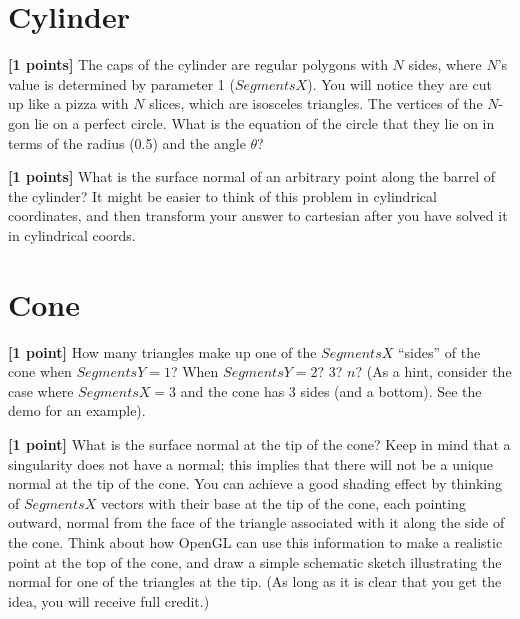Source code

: \documentclass[10pt,twocolumn]{article}
\begin{document}
\section{Cylinder}
{\bf [1 points]} The caps of the cylinder are regular polygons with $N$ sides, where $N$'s value is determined by parameter 1 ($SegmentsX$). You will notice they are cut up like a pizza with $N$ slices, which are isosceles triangles. The vertices of the $N$-gon lie on a perfect circle. What is the equation of the circle that they lie on  in terms of the radius (0.5) and the angle $\theta$?
\begin{framed}
\vspace{6em}
\end{framed}

{\bf [1 points]} What is the surface normal of an arbitrary point along the barrel of the cylinder? It might be easier to think of this problem in cylindrical coordinates, and then transform your answer to cartesian after you have solved it in cylindrical coords.
\begin{framed}
\vspace{6em}
\end{framed}


\section{Cone}
{\bf [1 point]} How many triangles make up one of the $SegmentsX$ ``sides'' of the cone when $SegmentsY=1$? When $SegmentsY=2$? 3? $n$? (As a hint, consider the case where $SegmentsX=3$ and the cone has 3 sides (and a bottom). See the demo for an example).
\begin{framed}
\vspace{10em}
\end{framed}

{\bf [1 point]} What is the surface normal at the tip of the cone? Keep in mind that a singularity does not have a normal; this implies that there will not be a unique normal at the tip of the cone. You can achieve a good shading effect by thinking of $SegmentsX$ vectors with their base at the tip of the cone, each pointing outward, normal from the face of the triangle associated with it along the side of the cone. Think about how OpenGL can use this information to make a realistic point at the top of the cone, and draw a simple schematic sketch illustrating the normal for one of the triangles at the tip. (As long as it is clear that you get the idea, you will receive full credit.)
\begin{framed}
\vspace{8em}
\end{framed}
\end{document}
# # # # # # #
EXERCISE REQUIREMENTS.
The string "SegmentsX" appears on how many lines of the records? State the number alone.

TASK ANSWER.
3